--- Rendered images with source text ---
◇ ◇ ◇
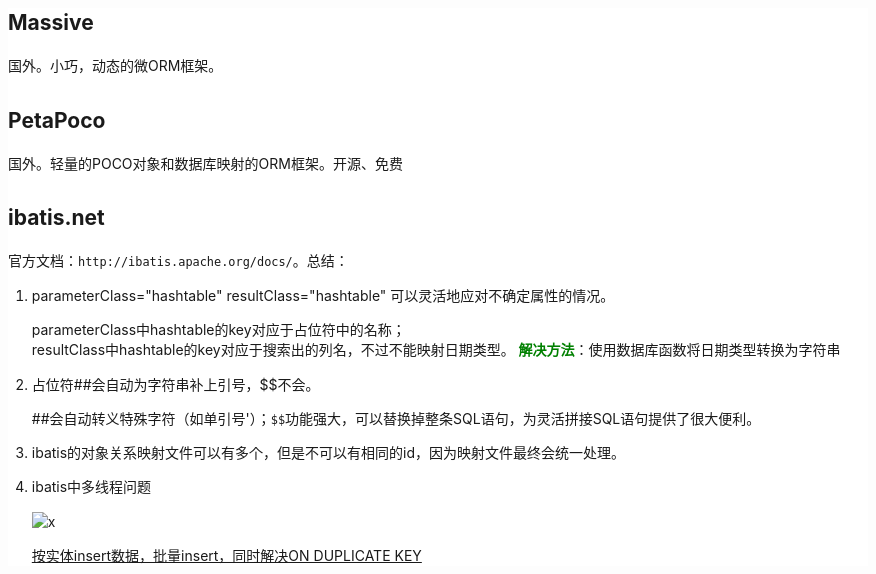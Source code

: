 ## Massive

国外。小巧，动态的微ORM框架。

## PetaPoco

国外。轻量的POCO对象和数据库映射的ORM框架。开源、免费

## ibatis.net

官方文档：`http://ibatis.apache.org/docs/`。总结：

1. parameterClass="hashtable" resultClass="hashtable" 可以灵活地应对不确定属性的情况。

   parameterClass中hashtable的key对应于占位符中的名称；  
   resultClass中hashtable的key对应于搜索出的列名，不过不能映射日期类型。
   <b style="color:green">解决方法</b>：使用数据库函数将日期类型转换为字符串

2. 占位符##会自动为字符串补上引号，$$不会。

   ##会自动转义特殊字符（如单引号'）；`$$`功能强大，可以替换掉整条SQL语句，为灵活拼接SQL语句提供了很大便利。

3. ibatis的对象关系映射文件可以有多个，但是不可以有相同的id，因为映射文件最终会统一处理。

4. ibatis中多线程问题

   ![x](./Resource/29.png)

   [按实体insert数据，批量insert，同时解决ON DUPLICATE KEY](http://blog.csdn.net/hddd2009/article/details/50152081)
◇ ◇ ◇
Nothing should appear in the answer except the lines from the one containing "## PetaPoco" to the end of the data above, reproduced exactly.

--- RESULT OF THIS EXERCISE ---
## PetaPoco

国外。轻量的POCO对象和数据库映射的ORM框架。开源、免费

## ibatis.net

官方文档：`http://ibatis.apache.org/docs/`。总结：

1. parameterClass="hashtable" resultClass="hashtable" 可以灵活地应对不确定属性的情况。

   parameterClass中hashtable的key对应于占位符中的名称；  
   resultClass中hashtable的key对应于搜索出的列名，不过不能映射日期类型。
   <b style="color:green">解决方法</b>：使用数据库函数将日期类型转换为字符串

2. 占位符##会自动为字符串补上引号，$$不会。

   ##会自动转义特殊字符（如单引号'）；`$$`功能强大，可以替换掉整条SQL语句，为灵活拼接SQL语句提供了很大便利。

3. ibatis的对象关系映射文件可以有多个，但是不可以有相同的id，因为映射文件最终会统一处理。

4. ibatis中多线程问题

   ![x](./Resource/29.png)

   [按实体insert数据，批量insert，同时解决ON DUPLICATE KEY](http://blog.csdn.net/hddd2009/article/details/50152081)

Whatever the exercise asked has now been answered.